Equal pay for equal work was something she strongly advocated for women architects, and didn't take projects just for prestige. This was her guiding principle, and she gave a speech on to the Buffalo chapter of the Women's Educational and Industrial Union on March 6, 1891, explaining her values as to why she refused to compete to design the women's pavilion at the 1893 World's Columbian Exposition in Chicago. Bethune only saw herself as doing the work of a proper architect, and believed her gender shouldn't define her accomplishments. Although she didn't define herself as a feminist, she did lean into it with her optimistic views that more women will become architects in time. She was rather an advocate for the architecture profession being available for women rather than an apologizing for the limitations women suffered.
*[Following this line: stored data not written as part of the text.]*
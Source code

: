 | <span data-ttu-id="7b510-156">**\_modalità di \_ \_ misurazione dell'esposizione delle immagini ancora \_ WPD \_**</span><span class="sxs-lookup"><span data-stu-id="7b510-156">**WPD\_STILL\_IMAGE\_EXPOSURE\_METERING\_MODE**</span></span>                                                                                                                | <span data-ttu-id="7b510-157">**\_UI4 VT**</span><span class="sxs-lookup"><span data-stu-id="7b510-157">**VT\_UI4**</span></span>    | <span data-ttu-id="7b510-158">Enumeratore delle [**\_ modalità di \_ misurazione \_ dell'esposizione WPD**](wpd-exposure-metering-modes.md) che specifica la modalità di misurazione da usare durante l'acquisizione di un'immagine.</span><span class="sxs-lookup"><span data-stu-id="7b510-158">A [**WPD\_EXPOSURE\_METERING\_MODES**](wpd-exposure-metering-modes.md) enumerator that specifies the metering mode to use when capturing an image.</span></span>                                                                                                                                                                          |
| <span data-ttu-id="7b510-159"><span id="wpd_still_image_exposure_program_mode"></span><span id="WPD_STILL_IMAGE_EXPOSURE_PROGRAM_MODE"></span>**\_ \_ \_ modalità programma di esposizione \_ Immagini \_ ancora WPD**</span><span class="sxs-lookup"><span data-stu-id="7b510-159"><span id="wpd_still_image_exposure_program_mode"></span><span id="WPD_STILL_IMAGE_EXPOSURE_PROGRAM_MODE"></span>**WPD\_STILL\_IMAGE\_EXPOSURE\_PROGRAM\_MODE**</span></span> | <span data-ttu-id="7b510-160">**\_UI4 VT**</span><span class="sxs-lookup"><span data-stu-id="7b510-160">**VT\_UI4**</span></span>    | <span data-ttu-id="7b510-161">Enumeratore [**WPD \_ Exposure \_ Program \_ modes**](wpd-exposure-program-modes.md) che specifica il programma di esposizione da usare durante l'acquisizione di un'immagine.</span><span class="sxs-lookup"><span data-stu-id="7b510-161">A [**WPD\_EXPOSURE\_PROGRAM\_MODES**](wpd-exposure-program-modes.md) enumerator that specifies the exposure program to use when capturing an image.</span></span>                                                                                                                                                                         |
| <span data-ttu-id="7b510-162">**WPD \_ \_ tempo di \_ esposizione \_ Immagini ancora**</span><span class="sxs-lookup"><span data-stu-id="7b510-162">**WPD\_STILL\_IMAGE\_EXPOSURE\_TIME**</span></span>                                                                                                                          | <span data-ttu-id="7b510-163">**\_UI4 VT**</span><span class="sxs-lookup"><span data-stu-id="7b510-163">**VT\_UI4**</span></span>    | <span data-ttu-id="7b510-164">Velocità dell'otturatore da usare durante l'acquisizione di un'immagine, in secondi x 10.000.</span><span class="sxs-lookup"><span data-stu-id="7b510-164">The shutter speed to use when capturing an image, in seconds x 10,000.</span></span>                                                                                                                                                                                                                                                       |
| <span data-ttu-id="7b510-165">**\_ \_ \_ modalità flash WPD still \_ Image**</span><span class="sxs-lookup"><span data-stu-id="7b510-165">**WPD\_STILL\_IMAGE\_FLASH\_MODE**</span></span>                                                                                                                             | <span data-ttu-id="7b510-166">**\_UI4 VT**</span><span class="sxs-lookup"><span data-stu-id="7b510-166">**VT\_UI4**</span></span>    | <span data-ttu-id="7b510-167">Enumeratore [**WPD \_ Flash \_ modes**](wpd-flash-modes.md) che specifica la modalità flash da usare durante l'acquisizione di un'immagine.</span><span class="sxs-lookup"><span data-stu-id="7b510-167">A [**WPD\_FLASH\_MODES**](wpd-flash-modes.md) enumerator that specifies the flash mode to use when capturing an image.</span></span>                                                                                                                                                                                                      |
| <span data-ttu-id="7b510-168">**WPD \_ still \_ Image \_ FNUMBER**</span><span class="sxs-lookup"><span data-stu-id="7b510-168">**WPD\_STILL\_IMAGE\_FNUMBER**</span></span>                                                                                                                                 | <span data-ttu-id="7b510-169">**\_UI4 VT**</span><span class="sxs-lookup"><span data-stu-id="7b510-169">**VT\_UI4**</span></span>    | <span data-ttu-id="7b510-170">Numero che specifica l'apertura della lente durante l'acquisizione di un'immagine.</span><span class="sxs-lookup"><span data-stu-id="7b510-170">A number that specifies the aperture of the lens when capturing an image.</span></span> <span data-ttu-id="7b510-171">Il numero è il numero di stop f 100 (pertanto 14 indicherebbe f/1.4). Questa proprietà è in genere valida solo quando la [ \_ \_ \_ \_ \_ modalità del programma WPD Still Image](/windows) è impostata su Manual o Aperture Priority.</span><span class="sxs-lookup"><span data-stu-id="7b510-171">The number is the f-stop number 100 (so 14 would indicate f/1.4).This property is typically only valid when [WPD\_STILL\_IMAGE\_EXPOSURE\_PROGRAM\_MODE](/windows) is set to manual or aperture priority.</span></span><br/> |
Her activism was design itself.

Bethune was a member of the Daughters of the American Revolution.

Her career and advocacy for women in architecture helped pave the way for generations of women architects including Lois Lilley Howe, Josephine Wright Chapman, Sophia Hayden, Mary Nevan Gannon, Alice Hands, Julia Morgan, and Beverly Greene. By the time Bethune died in December 1915, nearly 200 women were practicing architecture in the United States.

==Legacy==
The former Buffalo Meter Company Building was renamed Bethune Hall in her honor, when it housed the Department of Art along with the School of Architecture and Planning of the University at Buffalo. This building was purchased in June 2011 by the Ciminelli Real Estate Corporation, who redeveloped the building into 87 apartments with Carmina Wood Morris, PC. Residents began to move into the building in July 2013, and it was renamed Bethune Lofts. The building was listed on the National Register of Historic Places, received LEED Silver certification, and received the Preservation League of NYS Excellence in Historic Preservation Award in 2014.

In 2013, Bethune's grave was given a new marker, which states,

"JENNIE LOUISE

BLANCHARD BETHUNE

JULY 21, 1856

DECEMBER 18, 1915"

She is interred in Buffalo's Forest Lawn Cemetery.